■ **Instructions to follow**: Could you set down exactly the lines in the records below between the line holding "This is a quickly" and the line holding "-- First Stage", inclusive?

■ **Dataset extract**:
[Start of Attachment]
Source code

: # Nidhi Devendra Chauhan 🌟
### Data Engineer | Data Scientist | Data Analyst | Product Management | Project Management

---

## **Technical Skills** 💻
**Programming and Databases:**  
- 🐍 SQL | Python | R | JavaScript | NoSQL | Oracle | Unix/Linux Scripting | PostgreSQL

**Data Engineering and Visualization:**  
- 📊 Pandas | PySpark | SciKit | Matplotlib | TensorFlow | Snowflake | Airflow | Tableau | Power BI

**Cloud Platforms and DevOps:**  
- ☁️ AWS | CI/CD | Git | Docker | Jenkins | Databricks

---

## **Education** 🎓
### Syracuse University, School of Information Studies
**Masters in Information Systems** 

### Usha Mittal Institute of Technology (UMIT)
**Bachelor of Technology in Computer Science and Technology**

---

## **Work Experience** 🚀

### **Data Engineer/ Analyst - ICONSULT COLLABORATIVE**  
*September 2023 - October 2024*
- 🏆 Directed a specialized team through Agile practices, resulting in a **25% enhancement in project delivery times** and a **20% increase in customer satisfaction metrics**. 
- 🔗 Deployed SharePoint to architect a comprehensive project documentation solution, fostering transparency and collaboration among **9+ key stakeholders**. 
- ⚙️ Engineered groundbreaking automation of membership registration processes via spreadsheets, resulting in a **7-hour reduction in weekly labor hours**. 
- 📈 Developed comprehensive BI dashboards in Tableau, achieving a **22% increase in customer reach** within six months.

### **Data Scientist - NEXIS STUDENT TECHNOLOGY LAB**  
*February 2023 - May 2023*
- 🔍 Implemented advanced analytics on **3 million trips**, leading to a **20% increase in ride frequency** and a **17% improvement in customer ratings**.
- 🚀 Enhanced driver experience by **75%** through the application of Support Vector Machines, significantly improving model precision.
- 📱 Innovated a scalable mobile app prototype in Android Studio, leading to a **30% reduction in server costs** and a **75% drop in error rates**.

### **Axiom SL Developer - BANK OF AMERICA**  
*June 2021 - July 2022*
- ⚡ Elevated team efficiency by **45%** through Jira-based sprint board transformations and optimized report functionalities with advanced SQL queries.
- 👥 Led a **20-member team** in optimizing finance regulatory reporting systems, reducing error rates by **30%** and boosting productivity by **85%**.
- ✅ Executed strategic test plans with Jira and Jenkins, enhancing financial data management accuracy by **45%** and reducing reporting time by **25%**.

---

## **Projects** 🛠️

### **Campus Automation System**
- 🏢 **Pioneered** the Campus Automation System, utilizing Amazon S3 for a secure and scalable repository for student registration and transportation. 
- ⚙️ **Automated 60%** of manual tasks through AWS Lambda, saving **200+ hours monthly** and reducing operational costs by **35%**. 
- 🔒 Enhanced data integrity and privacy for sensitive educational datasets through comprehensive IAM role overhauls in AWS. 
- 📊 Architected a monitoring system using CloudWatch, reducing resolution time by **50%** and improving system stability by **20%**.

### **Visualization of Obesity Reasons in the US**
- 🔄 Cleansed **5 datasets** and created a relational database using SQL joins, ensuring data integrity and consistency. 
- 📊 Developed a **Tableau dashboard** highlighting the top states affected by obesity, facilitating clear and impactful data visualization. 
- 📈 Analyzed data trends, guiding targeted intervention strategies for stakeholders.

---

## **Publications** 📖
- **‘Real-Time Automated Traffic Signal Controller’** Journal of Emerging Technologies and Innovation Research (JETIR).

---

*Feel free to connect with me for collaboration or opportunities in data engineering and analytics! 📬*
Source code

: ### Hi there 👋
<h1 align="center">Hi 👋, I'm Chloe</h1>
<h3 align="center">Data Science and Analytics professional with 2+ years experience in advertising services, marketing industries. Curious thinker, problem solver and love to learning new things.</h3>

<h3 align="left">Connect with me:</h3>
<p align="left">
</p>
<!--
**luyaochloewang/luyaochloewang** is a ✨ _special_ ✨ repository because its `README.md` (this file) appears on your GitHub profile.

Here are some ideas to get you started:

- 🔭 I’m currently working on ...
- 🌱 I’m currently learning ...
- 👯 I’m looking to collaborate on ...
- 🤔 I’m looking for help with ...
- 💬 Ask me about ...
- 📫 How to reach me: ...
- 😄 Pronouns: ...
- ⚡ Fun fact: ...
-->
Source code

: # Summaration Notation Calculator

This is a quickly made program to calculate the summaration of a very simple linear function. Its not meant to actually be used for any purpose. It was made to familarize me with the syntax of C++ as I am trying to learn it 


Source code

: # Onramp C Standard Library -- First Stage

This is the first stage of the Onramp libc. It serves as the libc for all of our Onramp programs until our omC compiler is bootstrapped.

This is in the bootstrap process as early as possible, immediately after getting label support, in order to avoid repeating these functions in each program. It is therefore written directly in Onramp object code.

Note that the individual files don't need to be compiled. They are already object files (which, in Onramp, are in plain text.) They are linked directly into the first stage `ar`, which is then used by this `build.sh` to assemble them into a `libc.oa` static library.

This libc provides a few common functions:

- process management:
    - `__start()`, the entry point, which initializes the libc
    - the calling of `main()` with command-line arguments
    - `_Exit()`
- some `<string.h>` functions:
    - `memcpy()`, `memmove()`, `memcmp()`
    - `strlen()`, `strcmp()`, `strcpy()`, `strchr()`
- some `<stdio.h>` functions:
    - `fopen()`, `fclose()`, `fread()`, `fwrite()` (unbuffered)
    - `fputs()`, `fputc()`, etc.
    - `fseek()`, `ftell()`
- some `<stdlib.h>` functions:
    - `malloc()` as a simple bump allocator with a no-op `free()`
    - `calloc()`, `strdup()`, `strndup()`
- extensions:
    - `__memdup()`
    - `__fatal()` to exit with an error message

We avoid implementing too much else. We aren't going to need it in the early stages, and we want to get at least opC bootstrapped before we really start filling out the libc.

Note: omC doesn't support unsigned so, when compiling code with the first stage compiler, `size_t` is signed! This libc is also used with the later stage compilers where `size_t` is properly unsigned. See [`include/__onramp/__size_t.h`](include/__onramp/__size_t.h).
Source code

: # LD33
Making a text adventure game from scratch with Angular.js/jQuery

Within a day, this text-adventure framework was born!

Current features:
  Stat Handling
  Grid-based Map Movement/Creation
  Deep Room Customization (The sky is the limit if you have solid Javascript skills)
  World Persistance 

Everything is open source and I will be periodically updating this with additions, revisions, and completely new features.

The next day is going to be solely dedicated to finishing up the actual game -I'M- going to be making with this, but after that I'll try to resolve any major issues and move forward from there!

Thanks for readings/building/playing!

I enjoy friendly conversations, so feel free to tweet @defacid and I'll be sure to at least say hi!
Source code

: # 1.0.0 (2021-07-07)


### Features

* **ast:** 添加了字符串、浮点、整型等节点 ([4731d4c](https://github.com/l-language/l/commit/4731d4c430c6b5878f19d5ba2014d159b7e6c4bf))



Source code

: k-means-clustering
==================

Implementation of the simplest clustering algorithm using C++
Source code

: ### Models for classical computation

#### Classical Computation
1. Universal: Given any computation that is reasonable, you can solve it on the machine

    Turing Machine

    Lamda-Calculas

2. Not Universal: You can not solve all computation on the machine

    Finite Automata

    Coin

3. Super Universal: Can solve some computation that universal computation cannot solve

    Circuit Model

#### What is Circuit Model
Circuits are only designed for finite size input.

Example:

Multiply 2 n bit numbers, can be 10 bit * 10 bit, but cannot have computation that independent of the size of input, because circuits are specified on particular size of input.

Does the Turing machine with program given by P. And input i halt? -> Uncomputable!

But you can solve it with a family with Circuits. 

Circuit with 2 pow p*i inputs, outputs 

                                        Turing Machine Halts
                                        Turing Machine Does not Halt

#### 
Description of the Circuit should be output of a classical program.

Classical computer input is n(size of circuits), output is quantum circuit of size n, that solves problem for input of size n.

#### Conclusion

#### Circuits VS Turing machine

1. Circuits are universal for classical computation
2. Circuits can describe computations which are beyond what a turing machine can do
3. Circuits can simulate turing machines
[End of Attachment]
■ **Response area**:
This is a quickly made program to calculate the summaration of a very simple linear function. Its not meant to actually be used for any purpose. It was made to familarize me with the syntax of C++ as I am trying to learn it 


Source code

: # Onramp C Standard Library -- First Stage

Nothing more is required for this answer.